Charleston County Council made some additional changes Tuesday to the federal grant funding that local nonprofit groups will receive, and finalized plans to begin broadcasting the council's meetings.

At issue with the federal Community Development Block Grant funds was whether the council would accept the recommendations of a committee of local officials and residents that reviewed the grants, or make wholesale changes. Council members did shift funding from some groups to others, but funded all of the recommended organizations, most of them at the recommended levels.

Pro Bono Legal Services was a clear winner from the council's changes, receiving $15,000, triple the funding recommended by a council committee just last week. The organization provides legal services to low-income county residents on civil cases.

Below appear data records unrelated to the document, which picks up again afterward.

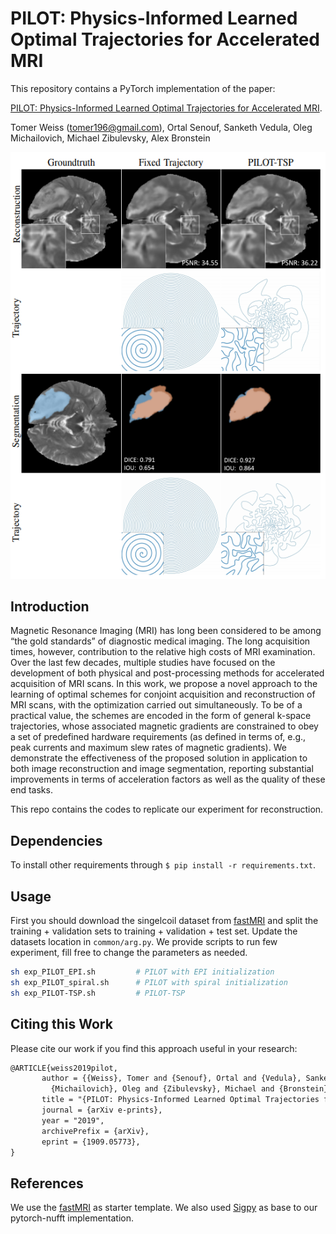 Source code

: # PILOT: Physics-Informed Learned Optimal Trajectories for Accelerated MRI

This repository contains a PyTorch implementation of the paper:

[PILOT: Physics-Informed Learned Optimal Trajectories for Accelerated MRI](https://arxiv.org/abs/1909.05773).

Tomer Weiss (<tomer196@gmail.com>), Ortal Senouf, Sanketh Vedula, Oleg Michailovich, Michael Zibulevsky, Alex Bronstein

<p align="center">
       <img src="teaser.PNG">
</p>

## Introduction

Magnetic Resonance Imaging (MRI) has long been considered to be among “the gold standards” of diagnostic medical imaging. The long acquisition times, however, contribution to the relative high costs of MRI examination. Over the last few decades, multiple studies have focused on the development of both physical and post-processing methods for accelerated acquisition of MRI scans. In this work, we
propose a novel approach to the learning of optimal schemes for conjoint acquisition and reconstruction of MRI scans, with
the optimization carried out simultaneously. To be of a practical value, the schemes are encoded
in the form of general k-space trajectories, whose associated magnetic gradients are constrained to obey a set of predefined
hardware requirements (as defined in terms of, e.g., peak currents and maximum slew rates of magnetic gradients). We demonstrate the effectiveness of the proposed solution in application to both image reconstruction and image segmentation, reporting substantial improvements in terms of acceleration factors as well as the quality of these end tasks.

This repo contains the codes to replicate our experiment for reconstruction.

## Dependencies

To install other requirements through `$ pip install -r requirements.txt`.

## Usage

First you should download the singelcoil dataset from [fastMRI](https://fastmri.med.nyu.edu/) and split the training + validation sets to training + validation + test set.
Update the datasets location in `common/arg.py`.
We provide scripts to run few experiment, fill free to change the parameters as needed. 

```bash
sh exp_PILOT_EPI.sh         # PILOT with EPI initialization
sh exp_PILOT_spiral.sh      # PILOT with spiral initialization
sh exp_PILOT-TSP.sh         # PILOT-TSP
```

## Citing this Work
Please cite our work if you find this approach useful in your research:
```latex
@ARTICLE{weiss2019pilot,
       author = {{Weiss}, Tomer and {Senouf}, Ortal and {Vedula}, Sanketh and
         {Michailovich}, Oleg and {Zibulevsky}, Michael and {Bronstein}, Alex},
       title = "{PILOT: Physics-Informed Learned Optimal Trajectories for Accelerated MRI}",
       journal = {arXiv e-prints},
       year = "2019",
       archivePrefix = {arXiv},
       eprint = {1909.05773},
}
```

## References
We use the [fastMRI](https://github.com/facebookresearch/fastMRI) as starter template.
We also used [Sigpy](https://github.com/mikgroup/sigpy) as base to our pytorch-nufft implementation.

Last week, Council Chairman Teddie Pryor had reduced Pro Bono's funding to $5,000, in order to free up more funding for the Lowcountry Food Bank. On Tuesday, Council Vice Chairman Elliott Summey increased Pro Bono's funding, and also restored $10,000 that he had cut from the homeless shelter Crisis Ministries on Thursday in order to maintain funding for Metanoia Community Development Corp.

The losers in Tuesday's changes were SC Strong, which is rehabilitating a building on the former Navy base to create job training for homeless former convicts and former substance abusers, the Ravenel Depot Railroad Museum, and a housing program in Hollywood. Each program will receive substantial funding, but less than had been recommended.

Summey also suggested promising money to the Charleston Trident Urban League, which received no funding, if more federal money becomes available in the coming year.

Other County Council members objected, saying that if more money were to come from the federal government, as is anticipated, then the roughly two dozen organizations that got no funding should compete for it.

"As important as the work of the Trident Urban League is, they should go through the process," Councilman Joe McKeown said.

Councilman Henry Darby said he thought it was wrong that the town of Mount Pleasant will receive $45,000 for an initiative to provide low-cost office space to start-up companies, while the Trident Urban League will receive nothing.

In other business, a divided council voted to broadcast not only the regular County Council meetings, where final actions are taken, but also the generally more lengthy committee meetings, where most of the discussions take place. Under a franchise-fee agreement with the county, Comcast Cable will film and broadcast the meetings at no cost to the county.

Pryor, Darby, Summey and Curtis Inabinett opposed broadcasting committee meetings, but were outvoted. Only Darby opposed broadcasting regular meetings.